Pourtant, au-delà de ces risques que signale Jean-Marie Vianney, on ne peut pas oublier l'élan majeur qui a inspiré sa vie et qui porte au-delà de l'existence terrestre et du cours de l'histoire humaine ; cet élan qui le porte au-delà de mort, jusque dans la vie éternelle. Mais il l'énonce dans une réflexion assez surprenante par son audace et par son étrangeté : "Si à ma mort, je m'apercevais que Dieu n'est pas, je serais bien attrapé, mais je ne regretterais pas d'avoir cru à l'amour." Il disait encore :"Je me reposerai en paradis. Je serais bien à plaindre s'il n'y avait pas de paradis. Mais il y a tant de bonheur à aimer Dieu dans cette vie que cela suffirait, lors même qu'il n'y aurait pas de paradis dans l'autre vie." (Nodet, p. 94).
L'une des images qui exprime le mieux cet élan de foi et d'amour plein d'espérance, c'est sans doute la statue de Cabuchet. Le regard intense de Jean-Marie Vianney fixe intensément quelque chose que le spectateur ne voit pas, mais que lui voit, tellement son visage est concentré. Nous pensons à la Lettre aux Hébreux parlant de Moïse conduisant le peuple d'Israël vers la Terre Promise au milieu des difficultés et des révoltes : "Comme s'il voyait l'invisible, il tint ferme." (He 11, 27). Jean-Marie Vianney est passé parmi nous comme un témoin de l'Invisible.
Toute vie de saint diffuse un souffle de renouveau. Celle de Jean-Marie Vianney n'échappe pas à cette loi. Dans un homme qui était pauvre, sans culture, avec les limites que l'histoire nous rapporte, la grâce a agi. "La force de Dieu triomphe dans la faiblesse." Qui aurait pu imaginer que ce prêtre aurait été proclamé un jour "patron de tous les curés de l'univers", et bientôt, "patron de tous les prêtres du monde" ?

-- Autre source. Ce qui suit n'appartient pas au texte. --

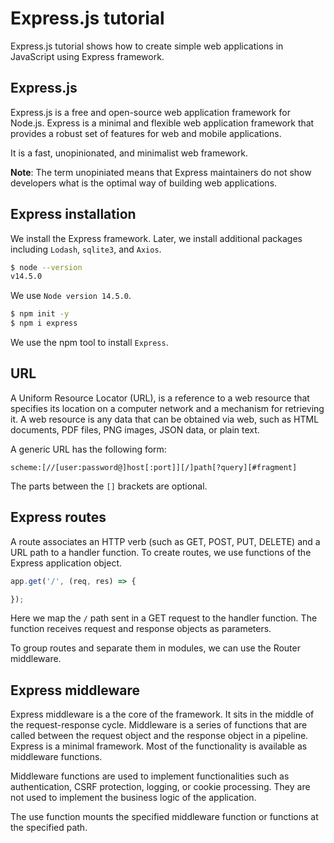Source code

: # Express.js tutorial


Express.js tutorial shows how to create simple web applications in JavaScript using Express framework.

 
## Express.js
Express.js is a free and open-source web application framework for Node.js. Express is a minimal and flexible web application framework that provides a robust set of features for web and mobile applications.

It is a fast, unopinionated, and minimalist web framework.

**Note**: The term unopiniated means that Express maintainers do not show developers what is the optimal way of building web applications.

## Express installation
We install the Express framework. Later, we install additional packages including `Lodash`, `sqlite3`, and `Axios`.

```bash
$ node --version
v14.5.0
```
We use `Node version 14.5.0`.

```bash
$ npm init -y
$ npm i express
```
We use the npm tool to install `Express`.

## URL
A Uniform Resource Locator (URL), is a reference to a web resource that specifies its location on a computer network and a mechanism for retrieving it. A web resource is any data that can be obtained via web, such as HTML documents, PDF files, PNG images, JSON data, or plain text.

A generic URL has the following form:

`scheme:[//[user:password@]host[:port]][/]path[?query][#fragment]`

The parts between the `[]` brackets are optional.

## Express routes

A route associates an HTTP verb (such as GET, POST, PUT, DELETE) and a URL path to a handler function. To create routes, we use functions of the Express application object.

```javascript
app.get('/', (req, res) => {

});
```

Here we map the `/` path sent in a GET request to the handler function. The function receives request and response objects as parameters.

To group routes and separate them in modules, we can use the Router middleware.

## Express middleware

Express middleware is a the core of the framework. It sits in the middle of the request-response cycle. Middleware is a series of functions that are called between the request object and the response object in a pipeline. Express is a minimal framework. Most of the functionality is available as middleware functions.

Middleware functions are used to implement functionalities such as authentication, CSRF protection, logging, or cookie processing. They are not used to implement the business logic of the application.

The use function mounts the specified middleware function or functions at the specified path.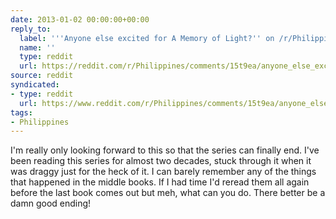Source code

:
 ```yaml
---
date: 2013-01-02 00:00:00+00:00
reply_to:
  label: '''Anyone else excited for A Memory of Light?'' on /r/Philippines'
  name: ''
  type: reddit
  url: https://reddit.com/r/Philippines/comments/15t9ea/anyone_else_excited_for_a_memory_of_light/
source: reddit
syndicated:
- type: reddit
  url: https://www.reddit.com/r/Philippines/comments/15t9ea/anyone_else_excited_for_a_memory_of_light/c7ppaeq/
tags:
- Philippines
---
```


I'm really only looking forward to this so that the series can finally end. I've been reading this series for almost two decades, stuck through it when it was draggy just for the heck of it. I can barely remember any of the things that happened in the middle books. If I had time I'd reread them all again before the last book comes out but meh, what can you do. There better be a damn good ending!
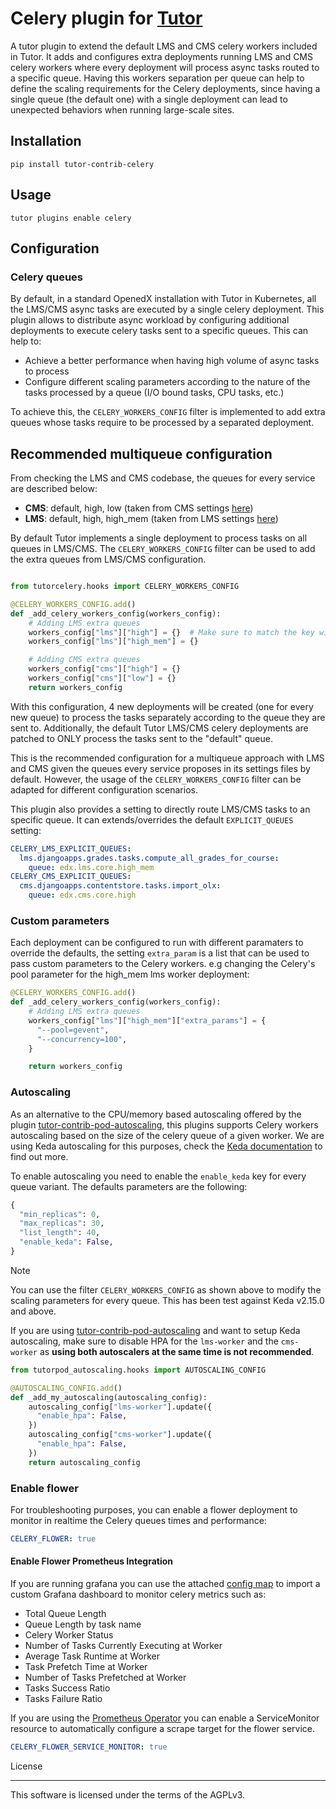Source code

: # Celery plugin for [Tutor](https://docs.tutor.edly.io)

A tutor plugin to extend the default LMS and CMS celery workers included in Tutor.
It adds and configures extra deployments running LMS and CMS celery workers where
every deployment will process async tasks routed to a specific queue. Having this
workers separation per queue can help to define the scaling requirements for the Celery
deployments, since having a single queue (the default one) with a single deployment can
lead to unexpected behaviors when running large-scale sites.

## Installation

```shell
pip install tutor-contrib-celery
```

## Usage

```shell
tutor plugins enable celery
```

## Configuration

### Celery queues

By default, in a standard OpenedX installation with Tutor in Kubernetes, all the LMS/CMS async tasks are executed
by a single celery deployment. This plugin allows to distribute async workload by configuring additional deployments
to execute celery tasks sent to a specific queues. This can help to:

- Achieve a better performance when having high volume of async tasks to process
- Configure different scaling parameters according to the nature of the tasks processed by a queue (I/O bound tasks,
CPU tasks, etc.)

To achieve this, the `CELERY_WORKERS_CONFIG` filter is implemented to add extra queues whose tasks require to be
processed by a separated deployment.

## Recommended multiqueue configuration

From checking the LMS and CMS codebase, the queues for every service are described below:

- **CMS**: default, high, low (taken from CMS settings [here](https://github.com/openedx/edx-platform/blob/open-release/redwood.master/cms/envs/common.py#L1578-L1582))
- **LMS**: default, high, high_mem (taken from LMS settings [here](https://github.com/openedx/edx-platform/blob/open-release/redwood.master/lms/envs/common.py#L2913-L2917))

By default Tutor implements a single deployment to process tasks on all queues in LMS/CMS. The `CELERY_WORKERS_CONFIG` filter
can be used to add the extra queues from LMS/CMS configuration.

```python

from tutorcelery.hooks import CELERY_WORKERS_CONFIG

@CELERY_WORKERS_CONFIG.add()
def _add_celery_workers_config(workers_config):
    # Adding LMS extra queues
    workers_config["lms"]["high"] = {}  # Make sure to match the key with the queue name: edx.lms.core.high
    workers_config["lms"]["high_mem"] = {}

    # Adding CMS extra queues
    workers_config["cms"]["high"] = {}
    workers_config["cms"]["low"] = {}
    return workers_config
```
With this configuration, 4 new deployments will be created (one for every new queue) to process the tasks
separately according to the queue they are sent to. Additionally, the default Tutor LMS/CMS celery deployments
are patched to ONLY process the tasks sent to the "default" queue.

This is the recommended configuration for a multiqueue approach with LMS and CMS given the queues every
service proposes in its settings files by default. However, the usage of the `CELERY_WORKERS_CONFIG` filter
can be adapted for different configuration scenarios.

This plugin also provides a setting to directly route LMS/CMS tasks to an specific queue. It can extends/overrides
the default `EXPLICIT_QUEUES` setting:

```yaml
CELERY_LMS_EXPLICIT_QUEUES:
  lms.djangoapps.grades.tasks.compute_all_grades_for_course:
    queue: edx.lms.core.high_mem
CELERY_CMS_EXPLICIT_QUEUES:
  cms.djangoapps.contentstore.tasks.import_olx:
    queue: edx.cms.core.high
```

### Custom parameters

Each deployment can be configured to run with different paramaters to override the defaults, the setting `extra_param`
is a list that can be used to pass custom parameters to the Celery workers. e.g changing the Celery's pool parameter
for the high_mem lms worker deployment:

```python
@CELERY_WORKERS_CONFIG.add()
def _add_celery_workers_config(workers_config):
    # Adding LMS extra queues
    workers_config["lms"]["high_mem"]["extra_params"] = {
      "--pool=gevent",
      "--concurrency=100",
    }

    return workers_config
```

### Autoscaling

As an alternative to the CPU/memory based autoscaling offered by the plugin [tutor-contrib-pod-autoscaling](https://github.com/eduNEXT/tutor-contrib-pod-autoscaling),
this plugins supports Celery workers autoscaling based on the size of the celery queue of a given worker. We are using
Keda autoscaling for this purposes, check the [Keda documentation](https://keda.sh/docs) to find out more.

To enable autoscaling you need to enable the `enable_keda` key for every queue variant. The defaults parameters are the following:

```python
{
  "min_replicas": 0,
  "max_replicas": 30,
  "list_length": 40,
  "enable_keda": False,
}
```

> [!NOTE]
> You can use the filter `CELERY_WORKERS_CONFIG` as shown above to modify the scaling parameters for every queue.
> This has been test against Keda v2.15.0 and above.

If you are using [tutor-contrib-pod-autoscaling](https://github.com/eduNEXT/tutor-contrib-pod-autoscaling) and want to setup Keda autoscaling, make sure to disable HPA for the `lms-worker` and the `cms-worker` as **using both autoscalers at the same time is not recommended**.

```python
from tutorpod_autoscaling.hooks import AUTOSCALING_CONFIG

@AUTOSCALING_CONFIG.add()
def _add_my_autoscaling(autoscaling_config):
    autoscaling_config["lms-worker"].update({
      "enable_hpa": False,
    })
    autoscaling_config["cms-worker"].update({
      "enable_hpa": False,
    })
    return autoscaling_config
```

### Enable flower

For troubleshooting purposes, you can enable a flower deployment to monitor in realtime the Celery queues
times and performance:

```yaml
CELERY_FLOWER: true
```

#### Enable Flower Prometheus Integration

If you are running grafana you can use the attached [config map](resources/configmap.yaml) to import a custom Grafana dashboard to monitor
celery metrics such as:

- Total Queue Length
- Queue Length by task name
- Celery Worker Status
- Number of Tasks Currently Executing at Worker
- Average Task Runtime at Worker
- Task Prefetch Time at Worker
- Number of Tasks Prefetched at Worker
- Tasks Success Ratio
- Tasks Failure Ratio

If you are using the [Prometheus Operator](https://github.com/prometheus-operator/prometheus-operator) you can enable a ServiceMonitor resource to automatically configure a scrape target for the flower service.

```yaml
CELERY_FLOWER_SERVICE_MONITOR: true
```

License

---

This software is licensed under the terms of the AGPLv3.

Les saints, en s'approchant de Dieu, deviennent comme LUI ; ils deviennent "déconcertants", inattendus. Ils échappent aux pronostics du bon sens ! Et c'est pourquoi, dans les formes d'épreuve qui sont les nôtres aujourd'hui - avec l'impression de nous trouver parfois dans des impasses - leur vie nous redonne de l'élan et nous confirme dans notre ministère. Ils nous ouvrent l'avenir ! La vie de Jean-Marie Vianney renouvelle notre espérance ! Nous la recueillons comme une "leçon de choses" qui nous invite à ne jamais désespérer, même quand nous ne percevons pas d'issue dans nos situations immédiates.
Comme on le dit d'une manière un peu simple et populaire, mais qui contient une profonde vérité : pour les saints, "il n'y a pas de problèmes, parce qu'ils vivent dans les solutions."